I found pleasure in researching scholarship and trying to digest theory (and anyone who knows me knows I’m no philosopher) but reading for the sake of pleasure seemed zapped out of me. I was kind of hunting out hidden esoteric meaning in a novel, and made it even more difficult for myself by finding such things in Faulkner.

I had forgotten the joy of reading for pleasure and encountering the novelist’s ideas, her view of the world, and the shared experience of discovering it with her and her novel’s protagonist, thinking deeply about the world, rather than trying to make the novelist think like a theorist of the novel. Now I can laugh at the hysterical parts of Nick Hornby’s How to be Good and feel his narrator Kate’s sense of frustration as she ponders exactly what it means to be good. And I can be intrigued by Oliver the aging historian’s concept of time and how that’s going to figure into the rest of the The Myth of You and Me. I’m glad I’ve rediscovered reading these days, rather than whatever it was I was doing in grad school.

4 thoughts on “Reading, it’s better than ever

  1. I feel like I’ve rediscovered reading these days too — grad school, as much as I did enjoy it at times, makes reading complicated in a way I didn’t always like. I’m grateful for a return to a simpler kind of enjoyment — for me, it’s without the pressure of feeling like I had to have a NEW insight about a book. I’m free to see the same things other critics see, and that’s fine!
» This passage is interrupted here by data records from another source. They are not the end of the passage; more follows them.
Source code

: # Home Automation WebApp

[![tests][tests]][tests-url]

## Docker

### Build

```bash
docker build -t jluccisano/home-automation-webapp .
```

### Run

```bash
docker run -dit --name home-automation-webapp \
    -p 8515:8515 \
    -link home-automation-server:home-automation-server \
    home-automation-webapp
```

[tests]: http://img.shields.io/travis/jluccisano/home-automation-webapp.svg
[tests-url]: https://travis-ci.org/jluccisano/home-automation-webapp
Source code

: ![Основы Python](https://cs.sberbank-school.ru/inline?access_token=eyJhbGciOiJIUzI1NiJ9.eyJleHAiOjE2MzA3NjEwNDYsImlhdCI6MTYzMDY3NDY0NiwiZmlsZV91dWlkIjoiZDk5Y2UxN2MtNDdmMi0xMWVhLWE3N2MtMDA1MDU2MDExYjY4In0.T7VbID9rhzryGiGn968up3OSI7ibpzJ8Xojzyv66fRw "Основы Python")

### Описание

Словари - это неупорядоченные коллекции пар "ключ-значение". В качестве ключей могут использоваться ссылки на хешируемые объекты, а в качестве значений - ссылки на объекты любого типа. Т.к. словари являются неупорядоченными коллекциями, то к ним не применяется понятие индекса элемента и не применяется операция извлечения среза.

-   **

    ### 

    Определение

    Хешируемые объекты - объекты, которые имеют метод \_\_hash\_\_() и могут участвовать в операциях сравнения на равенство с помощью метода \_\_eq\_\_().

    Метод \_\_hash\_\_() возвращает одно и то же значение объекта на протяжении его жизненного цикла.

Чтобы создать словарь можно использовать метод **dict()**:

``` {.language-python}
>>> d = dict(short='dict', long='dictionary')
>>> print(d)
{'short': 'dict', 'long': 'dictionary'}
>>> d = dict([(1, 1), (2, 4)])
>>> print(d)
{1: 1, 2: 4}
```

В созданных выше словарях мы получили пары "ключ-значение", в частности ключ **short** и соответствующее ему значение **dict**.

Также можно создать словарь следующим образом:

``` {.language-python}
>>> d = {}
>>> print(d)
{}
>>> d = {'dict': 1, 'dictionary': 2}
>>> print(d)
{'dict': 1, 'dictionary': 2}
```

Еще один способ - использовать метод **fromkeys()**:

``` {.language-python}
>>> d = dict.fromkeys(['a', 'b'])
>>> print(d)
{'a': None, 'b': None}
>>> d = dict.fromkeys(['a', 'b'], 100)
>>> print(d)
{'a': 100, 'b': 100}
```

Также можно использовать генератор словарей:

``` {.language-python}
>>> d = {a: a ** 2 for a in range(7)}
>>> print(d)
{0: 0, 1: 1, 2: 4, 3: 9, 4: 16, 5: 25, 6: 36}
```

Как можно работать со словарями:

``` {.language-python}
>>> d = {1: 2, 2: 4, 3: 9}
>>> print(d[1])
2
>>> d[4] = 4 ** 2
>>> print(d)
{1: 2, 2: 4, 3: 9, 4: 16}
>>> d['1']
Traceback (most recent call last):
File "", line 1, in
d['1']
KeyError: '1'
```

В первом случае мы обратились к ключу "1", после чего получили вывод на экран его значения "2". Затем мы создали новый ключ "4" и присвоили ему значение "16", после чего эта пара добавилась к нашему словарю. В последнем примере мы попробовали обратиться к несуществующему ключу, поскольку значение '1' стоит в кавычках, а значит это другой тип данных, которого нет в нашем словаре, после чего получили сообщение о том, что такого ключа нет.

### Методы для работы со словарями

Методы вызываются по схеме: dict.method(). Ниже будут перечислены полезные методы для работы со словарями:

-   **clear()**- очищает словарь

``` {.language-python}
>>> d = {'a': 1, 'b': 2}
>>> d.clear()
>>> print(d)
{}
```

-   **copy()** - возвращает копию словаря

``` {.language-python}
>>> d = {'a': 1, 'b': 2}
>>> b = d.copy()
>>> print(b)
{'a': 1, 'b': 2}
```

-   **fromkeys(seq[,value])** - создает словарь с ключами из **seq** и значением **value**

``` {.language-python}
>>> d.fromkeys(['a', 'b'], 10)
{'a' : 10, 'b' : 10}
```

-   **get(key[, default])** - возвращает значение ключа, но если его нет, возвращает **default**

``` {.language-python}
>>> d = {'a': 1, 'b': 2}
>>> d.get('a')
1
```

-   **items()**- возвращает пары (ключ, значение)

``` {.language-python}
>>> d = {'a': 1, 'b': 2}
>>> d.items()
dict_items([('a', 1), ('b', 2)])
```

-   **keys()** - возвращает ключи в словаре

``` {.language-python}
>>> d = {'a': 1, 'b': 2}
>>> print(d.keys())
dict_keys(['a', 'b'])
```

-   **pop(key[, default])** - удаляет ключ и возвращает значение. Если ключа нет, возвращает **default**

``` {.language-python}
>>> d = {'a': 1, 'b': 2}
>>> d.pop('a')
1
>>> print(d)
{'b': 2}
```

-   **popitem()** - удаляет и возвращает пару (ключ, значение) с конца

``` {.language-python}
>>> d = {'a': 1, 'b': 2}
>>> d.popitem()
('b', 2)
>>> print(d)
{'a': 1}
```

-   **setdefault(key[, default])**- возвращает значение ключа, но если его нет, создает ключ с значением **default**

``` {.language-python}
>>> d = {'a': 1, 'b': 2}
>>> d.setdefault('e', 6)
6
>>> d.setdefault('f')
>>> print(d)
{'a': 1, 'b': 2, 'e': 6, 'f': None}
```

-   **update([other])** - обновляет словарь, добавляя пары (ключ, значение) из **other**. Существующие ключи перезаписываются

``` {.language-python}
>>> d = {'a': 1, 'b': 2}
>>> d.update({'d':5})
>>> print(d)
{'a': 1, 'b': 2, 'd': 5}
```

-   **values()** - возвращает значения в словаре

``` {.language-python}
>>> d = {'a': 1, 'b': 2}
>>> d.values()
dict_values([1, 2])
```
  2. I agree and disagree. I love music and movies. However, I barely passed high school music theory becuase I found it so boring and soul-sucking of the simple joys I often find in music. On the other hand, the film courses I took in college heightened my appreciation of movies by showing elements such as how the director uses the film frame as a canvas that I might have not otherwise discovered. I think most of that academic stuff is overintellectualized twaddle much in the same way most film and music critics pretty much ruin their respective fields by overanalyzing and trying to intellectualize them to the point of losing sight of the simple emotional qualities that make an impression on you.

  3. Just read another post about the vanishing art known as “reading for pleasure”. And publishers wonder why the business is in trouble…

    My theory: A legion of readers hunger and thirst after meaningful, gripping, beautifully told STORIES as much as they ever did. Give it to them and they will line up to buy books.